# ABOUT THIS TASK:
Nothing in the data may be changed; retype all of it.

# EXTRACTED MATERIAL:
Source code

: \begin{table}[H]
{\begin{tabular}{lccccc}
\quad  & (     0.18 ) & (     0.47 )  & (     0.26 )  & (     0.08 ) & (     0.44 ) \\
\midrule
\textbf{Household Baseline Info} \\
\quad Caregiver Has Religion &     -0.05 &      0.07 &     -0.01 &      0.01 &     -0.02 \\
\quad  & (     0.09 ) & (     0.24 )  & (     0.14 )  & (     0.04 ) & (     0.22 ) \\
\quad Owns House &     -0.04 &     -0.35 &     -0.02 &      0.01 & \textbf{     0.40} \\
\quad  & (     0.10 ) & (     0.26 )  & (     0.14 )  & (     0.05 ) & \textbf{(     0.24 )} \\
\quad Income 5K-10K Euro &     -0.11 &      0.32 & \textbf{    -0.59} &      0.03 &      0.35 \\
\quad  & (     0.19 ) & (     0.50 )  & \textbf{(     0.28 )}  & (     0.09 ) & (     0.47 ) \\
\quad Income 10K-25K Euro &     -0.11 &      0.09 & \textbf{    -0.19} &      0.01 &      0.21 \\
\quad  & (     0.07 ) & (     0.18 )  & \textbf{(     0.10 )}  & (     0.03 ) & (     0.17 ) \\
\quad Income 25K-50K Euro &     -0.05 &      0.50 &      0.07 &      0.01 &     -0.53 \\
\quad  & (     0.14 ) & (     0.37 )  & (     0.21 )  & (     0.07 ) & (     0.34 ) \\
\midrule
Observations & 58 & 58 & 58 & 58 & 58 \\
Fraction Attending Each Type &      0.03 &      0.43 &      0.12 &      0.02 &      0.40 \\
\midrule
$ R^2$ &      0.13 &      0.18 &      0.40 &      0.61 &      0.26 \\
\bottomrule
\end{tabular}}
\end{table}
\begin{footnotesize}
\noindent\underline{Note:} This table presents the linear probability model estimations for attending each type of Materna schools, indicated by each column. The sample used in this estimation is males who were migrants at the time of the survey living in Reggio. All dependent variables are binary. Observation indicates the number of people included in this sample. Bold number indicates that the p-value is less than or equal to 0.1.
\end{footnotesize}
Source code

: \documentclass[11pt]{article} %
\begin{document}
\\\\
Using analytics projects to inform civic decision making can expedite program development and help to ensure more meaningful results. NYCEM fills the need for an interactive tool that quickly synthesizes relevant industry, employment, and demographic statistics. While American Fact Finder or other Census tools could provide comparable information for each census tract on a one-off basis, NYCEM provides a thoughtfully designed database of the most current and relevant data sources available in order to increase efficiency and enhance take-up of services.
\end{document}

# COMPLETED EXERCISE:
Source code

: \begin{table}[H]
{\begin{tabular}{lccccc}
\quad  & (     0.18 ) & (     0.47 )  & (     0.26 )  & (     0.08 ) & (     0.44 ) \\
\midrule
\textbf{Household Baseline Info} \\
\quad Caregiver Has Religion &     -0.05 &      0.07 &     -0.01 &      0.01 &     -0.02 \\
\quad  & (     0.09 ) & (     0.24 )  & (     0.14 )  & (     0.04 ) & (     0.22 ) \\
\quad Owns House &     -0.04 &     -0.35 &     -0.02 &      0.01 & \textbf{     0.40} \\
\quad  & (     0.10 ) & (     0.26 )  & (     0.14 )  & (     0.05 ) & \textbf{(     0.24 )} \\
\quad Income 5K-10K Euro &     -0.11 &      0.32 & \textbf{    -0.59} &      0.03 &      0.35 \\
\quad  & (     0.19 ) & (     0.50 )  & \textbf{(     0.28 )}  & (     0.09 ) & (     0.47 ) \\
\quad Income 10K-25K Euro &     -0.11 &      0.09 & \textbf{    -0.19} &      0.01 &      0.21 \\
\quad  & (     0.07 ) & (     0.18 )  & \textbf{(     0.10 )}  & (     0.03 ) & (     0.17 ) \\
\quad Income 25K-50K Euro &     -0.05 &      0.50 &      0.07 &      0.01 &     -0.53 \\
\quad  & (     0.14 ) & (     0.37 )  & (     0.21 )  & (     0.07 ) & (     0.34 ) \\
\midrule
Observations & 58 & 58 & 58 & 58 & 58 \\
Fraction Attending Each Type &      0.03 &      0.43 &      0.12 &      0.02 &      0.40 \\
\midrule
$ R^2$ &      0.13 &      0.18 &      0.40 &      0.61 &      0.26 \\
\bottomrule
\end{tabular}}
\end{table}
\begin{footnotesize}
\noindent\underline{Note:} This table presents the linear probability model estimations for attending each type of Materna schools, indicated by each column. The sample used in this estimation is males who were migrants at the time of the survey living in Reggio. All dependent variables are binary. Observation indicates the number of people included in this sample. Bold number indicates that the p-value is less than or equal to 0.1.
\end{footnotesize}
Source code

: \documentclass[11pt]{article} %
\begin{document}
\\\\
Using analytics projects to inform civic decision making can expedite program development and help to ensure more meaningful results. NYCEM fills the need for an interactive tool that quickly synthesizes relevant industry, employment, and demographic statistics. While American Fact Finder or other Census tools could provide comparable information for each census tract on a one-off basis, NYCEM provides a thoughtfully designed database of the most current and relevant data sources available in order to increase efficiency and enhance take-up of services.
\end{document}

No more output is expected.